**Source records**:
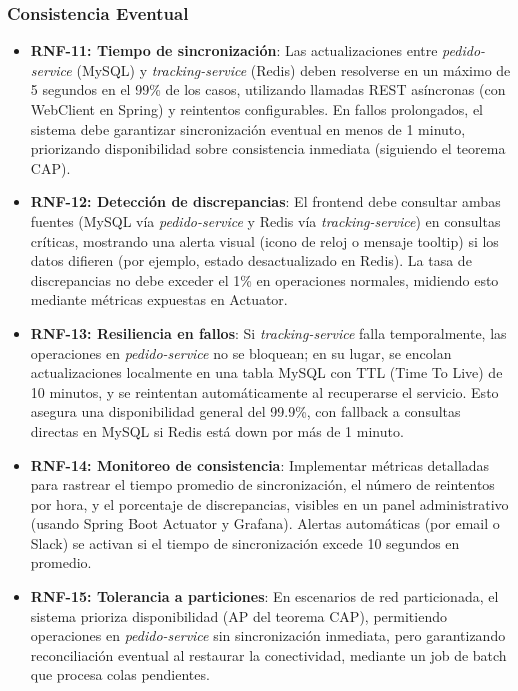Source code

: \documentclass[a4paper,12pt]{article}
\begin{document}
\subsubsection{Consistencia Eventual}
\begin{itemize}
    \item \textbf{RNF-11: Tiempo de sincronización}: Las actualizaciones entre \textit{pedido-service} (MySQL) y \textit{tracking-service} (Redis) deben resolverse en un máximo de 5 segundos en el 99\% de los casos, utilizando llamadas REST asíncronas (con WebClient en Spring) y reintentos configurables. En fallos prolongados, el sistema debe garantizar sincronización eventual en menos de 1 minuto, priorizando disponibilidad sobre consistencia inmediata (siguiendo el teorema CAP).
    
    \item \textbf{RNF-12: Detección de discrepancias}: El frontend debe consultar ambas fuentes (MySQL vía \textit{pedido-service} y Redis vía \textit{tracking-service}) en consultas críticas, mostrando una alerta visual (icono de reloj o mensaje tooltip) si los datos difieren (por ejemplo, estado desactualizado en Redis). La tasa de discrepancias no debe exceder el 1\% en operaciones normales, midiendo esto mediante métricas expuestas en Actuator.
    
    \item \textbf{RNF-13: Resiliencia en fallos}: Si \textit{tracking-service} falla temporalmente, las operaciones en \textit{pedido-service} no se bloquean; en su lugar, se encolan actualizaciones localmente en una tabla MySQL con TTL (Time To Live) de 10 minutos, y se reintentan automáticamente al recuperarse el servicio. Esto asegura una disponibilidad general del 99.9\%, con fallback a consultas directas en MySQL si Redis está down por más de 1 minuto.
    
    \item \textbf{RNF-14: Monitoreo de consistencia}: Implementar métricas detalladas para rastrear el tiempo promedio de sincronización, el número de reintentos por hora, y el porcentaje de discrepancias, visibles en un panel administrativo (usando Spring Boot Actuator y Grafana). Alertas automáticas (por email o Slack) se activan si el tiempo de sincronización excede 10 segundos en promedio.
    
    \item \textbf{RNF-15: Tolerancia a particiones}: En escenarios de red particionada, el sistema prioriza disponibilidad (AP del teorema CAP), permitiendo operaciones en \textit{pedido-service} sin sincronización inmediata, pero garantizando reconciliación eventual al restaurar la conectividad, mediante un job de batch que procesa colas pendientes.
\end{itemize}
\end{document}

**Work order**: Omit the pictures, then set down all the remaining data exactly as given.

**Task response**:
Source code

: \documentclass[a4paper,12pt]{article}
\begin{document}
\subsubsection{Consistencia Eventual}
\begin{itemize}
    \item \textbf{RNF-11: Tiempo de sincronización}: Las actualizaciones entre \textit{pedido-service} (MySQL) y \textit{tracking-service} (Redis) deben resolverse en un máximo de 5 segundos en el 99\% de los casos, utilizando llamadas REST asíncronas (con WebClient en Spring) y reintentos configurables. En fallos prolongados, el sistema debe garantizar sincronización eventual en menos de 1 minuto, priorizando disponibilidad sobre consistencia inmediata (siguiendo el teorema CAP).
    
    \item \textbf{RNF-12: Detección de discrepancias}: El frontend debe consultar ambas fuentes (MySQL vía \textit{pedido-service} y Redis vía \textit{tracking-service}) en consultas críticas, mostrando una alerta visual (icono de reloj o mensaje tooltip) si los datos difieren (por ejemplo, estado desactualizado en Redis). La tasa de discrepancias no debe exceder el 1\% en operaciones normales, midiendo esto mediante métricas expuestas en Actuator.
    
    \item \textbf{RNF-13: Resiliencia en fallos}: Si \textit{tracking-service} falla temporalmente, las operaciones en \textit{pedido-service} no se bloquean; en su lugar, se encolan actualizaciones localmente en una tabla MySQL con TTL (Time To Live) de 10 minutos, y se reintentan automáticamente al recuperarse el servicio. Esto asegura una disponibilidad general del 99.9\%, con fallback a consultas directas en MySQL si Redis está down por más de 1 minuto.
    
    \item \textbf{RNF-14: Monitoreo de consistencia}: Implementar métricas detalladas para rastrear el tiempo promedio de sincronización, el número de reintentos por hora, y el porcentaje de discrepancias, visibles en un panel administrativo (usando Spring Boot Actuator y Grafana). Alertas automáticas (por email o Slack) se activan si el tiempo de sincronización excede 10 segundos en promedio.
    
    \item \textbf{RNF-15: Tolerancia a particiones}: En escenarios de red particionada, el sistema prioriza disponibilidad (AP del teorema CAP), permitiendo operaciones en \textit{pedido-service} sin sincronización inmediata, pero garantizando reconciliación eventual al restaurar la conectividad, mediante un job de batch que procesa colas pendientes.
\end{itemize}
\end{document}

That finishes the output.